Yeah, as long as it it’s one with 2+ network ports. I use a little 4 port with pfsense loaded on it for my home network.
Sure as long as security isn’t a concern
Sorry for my ignorance I tried googling but what is this exactly? A server for files or? A media server?
@madcaesar @otl It’s a small server running OpenBSD, configured to operate as a router and/or firewall.
Linux and the *BSDs can operate as very good routers and firewalls, usually being much more configurable and enabling you to do more complex than off-the-shelf consumer-level hardware routers. Using them on a small form factor computer with a cheap switch in front of them can give you a better performing and nicer to use alternative.
An operating system
I personally never understood the desire for BSD. BSD was good back in the day but we now have Linux which is better supported and protected under the GPL.
PfSense and OPNsense are both killer router “out of the box” distros built on BSD. I say this as a Linux user, with little interest in running BSD for my applications, but… Respect to BSD. ✊
I couldn’t agree more. I’ve been running PFsense for about 5 years, great little toy, not 1 single issue. BSD has been paramount in my life for my firewall needs. And I only run Linux on everything else (desktops and servers), but there is not a single FOSS firewall distro out there that can match, much less surpass, a BSD based firewall.
Yeah. I’ve no need to change to anything else. pf/OPNsense 4life.
I run OpenWRT and it works pretty well. The only potential issue is the updates but if you have a plan it isn’t a problem.
Maybe I’m missing out but from my perspective it is way cheaper to buy a off the shelf router with OpenWRT that can handle gigabit speeds than it is is to build/buy a entire computer that pulls way more power and is several times the cost.
Openwrt works great for gigabit networks with simple firewall rules and no IPS. But used 10-56gbps enterprise equipment is getting pretty cheap, and more complicated firewall configurations need more powerful hardware than the typical openwrt router.

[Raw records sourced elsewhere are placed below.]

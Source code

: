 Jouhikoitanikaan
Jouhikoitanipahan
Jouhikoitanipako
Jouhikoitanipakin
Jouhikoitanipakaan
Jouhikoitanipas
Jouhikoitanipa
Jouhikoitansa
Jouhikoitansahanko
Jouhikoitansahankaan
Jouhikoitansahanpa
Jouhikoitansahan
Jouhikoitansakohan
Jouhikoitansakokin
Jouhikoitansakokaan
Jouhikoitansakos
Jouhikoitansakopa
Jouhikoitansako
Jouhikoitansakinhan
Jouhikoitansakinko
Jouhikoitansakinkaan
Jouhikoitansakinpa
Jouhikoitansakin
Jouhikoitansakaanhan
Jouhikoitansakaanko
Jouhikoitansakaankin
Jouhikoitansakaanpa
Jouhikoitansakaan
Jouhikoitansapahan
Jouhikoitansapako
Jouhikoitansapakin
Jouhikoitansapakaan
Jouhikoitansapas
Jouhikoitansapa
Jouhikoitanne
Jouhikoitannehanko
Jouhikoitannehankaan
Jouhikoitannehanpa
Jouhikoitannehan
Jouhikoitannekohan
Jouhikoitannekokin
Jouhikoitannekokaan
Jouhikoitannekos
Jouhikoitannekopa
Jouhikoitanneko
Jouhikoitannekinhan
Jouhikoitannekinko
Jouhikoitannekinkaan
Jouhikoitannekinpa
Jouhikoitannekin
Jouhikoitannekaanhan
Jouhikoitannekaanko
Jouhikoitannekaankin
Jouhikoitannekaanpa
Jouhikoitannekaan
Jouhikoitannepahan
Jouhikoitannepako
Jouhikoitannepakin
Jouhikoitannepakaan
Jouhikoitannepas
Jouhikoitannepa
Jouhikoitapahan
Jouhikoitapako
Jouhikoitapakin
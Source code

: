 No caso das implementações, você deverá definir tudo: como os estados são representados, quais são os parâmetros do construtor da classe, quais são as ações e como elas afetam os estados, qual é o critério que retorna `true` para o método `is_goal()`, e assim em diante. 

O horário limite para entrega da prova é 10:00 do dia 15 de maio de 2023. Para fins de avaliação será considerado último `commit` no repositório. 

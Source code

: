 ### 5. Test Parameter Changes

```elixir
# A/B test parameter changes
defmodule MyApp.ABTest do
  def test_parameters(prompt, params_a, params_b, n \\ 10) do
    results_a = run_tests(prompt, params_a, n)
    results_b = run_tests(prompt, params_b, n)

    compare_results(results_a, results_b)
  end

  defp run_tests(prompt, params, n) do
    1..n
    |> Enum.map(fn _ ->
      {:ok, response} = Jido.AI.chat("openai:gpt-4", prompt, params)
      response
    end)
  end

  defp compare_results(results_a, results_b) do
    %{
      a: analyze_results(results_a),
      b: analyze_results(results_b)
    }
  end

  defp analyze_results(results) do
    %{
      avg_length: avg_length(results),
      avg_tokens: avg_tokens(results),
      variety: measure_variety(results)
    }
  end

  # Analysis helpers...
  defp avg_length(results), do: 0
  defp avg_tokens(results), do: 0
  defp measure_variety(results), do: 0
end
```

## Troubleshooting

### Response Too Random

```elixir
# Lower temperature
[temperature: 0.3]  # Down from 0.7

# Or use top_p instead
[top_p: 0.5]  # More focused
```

And 56gbps on a home LAN might be overkill, but that’s not important.
Throw some hard drives on it and baby, you got a
stewhome media server goin!How?
I’ve been thinking about setting up one of these cheap boxes as a NAS but I cannot ever find one with 4 Sata ports. Is there a solution for this?
I could use external USB Hard drives but that just feels so janky…
Do any of those cheap Chinese computers ever get any firmware or bios updates?
No and they don’t provide the source either. Makes you wonder what’s running in there.
While i agree, no one provides full source blobs for firmware and bios that i am aware of. Please correct me if I am wrong, however.
Open source bios yes, but you still have close source firmware blobs for amd/intel used on those systems. The only way to do this is to make 100% of the hardware.
Also please note, I am using coreboot already on my pcengines router.
Few computers use CoreBoot, and CoreBoot still uses proprietary blobs typically. Normally only libreboot has zero blobs, and they are very rare indeed.